▸ **The task**: Report how many lines of these entries hold the string "sukha"; reply with the number alone.

▸ **Data for this exercise**:
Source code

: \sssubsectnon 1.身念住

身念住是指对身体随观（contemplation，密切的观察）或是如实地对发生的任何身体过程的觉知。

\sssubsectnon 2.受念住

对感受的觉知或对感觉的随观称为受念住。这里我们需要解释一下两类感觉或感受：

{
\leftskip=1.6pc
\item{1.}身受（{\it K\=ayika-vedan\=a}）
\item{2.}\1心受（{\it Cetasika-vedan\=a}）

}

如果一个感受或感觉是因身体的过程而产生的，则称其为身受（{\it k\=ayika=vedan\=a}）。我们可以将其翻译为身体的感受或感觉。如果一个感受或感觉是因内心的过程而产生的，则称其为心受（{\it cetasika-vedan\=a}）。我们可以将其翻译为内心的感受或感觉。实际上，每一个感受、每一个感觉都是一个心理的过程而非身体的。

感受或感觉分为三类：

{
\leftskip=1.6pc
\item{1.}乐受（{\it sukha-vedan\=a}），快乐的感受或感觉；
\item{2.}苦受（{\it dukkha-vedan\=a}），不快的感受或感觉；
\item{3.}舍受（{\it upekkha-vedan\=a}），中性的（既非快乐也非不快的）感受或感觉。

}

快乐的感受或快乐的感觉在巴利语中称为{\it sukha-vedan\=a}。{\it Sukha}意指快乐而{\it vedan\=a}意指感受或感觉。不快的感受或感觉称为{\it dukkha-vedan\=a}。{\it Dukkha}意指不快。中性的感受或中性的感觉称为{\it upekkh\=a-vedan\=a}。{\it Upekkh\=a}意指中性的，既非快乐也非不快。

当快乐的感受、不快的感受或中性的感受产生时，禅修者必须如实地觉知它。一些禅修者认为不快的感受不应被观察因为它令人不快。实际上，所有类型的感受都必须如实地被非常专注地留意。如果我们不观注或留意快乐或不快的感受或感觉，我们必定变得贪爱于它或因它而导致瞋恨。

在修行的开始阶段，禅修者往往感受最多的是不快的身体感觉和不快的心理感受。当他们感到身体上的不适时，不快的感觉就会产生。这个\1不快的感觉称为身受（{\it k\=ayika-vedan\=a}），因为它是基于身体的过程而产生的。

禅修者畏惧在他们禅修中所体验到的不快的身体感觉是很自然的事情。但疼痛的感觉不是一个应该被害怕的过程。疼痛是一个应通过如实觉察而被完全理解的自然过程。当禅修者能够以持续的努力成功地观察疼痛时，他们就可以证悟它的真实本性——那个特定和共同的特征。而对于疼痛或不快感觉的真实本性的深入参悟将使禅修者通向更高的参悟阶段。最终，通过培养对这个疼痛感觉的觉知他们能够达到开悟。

▸ **Exercise answer**: 2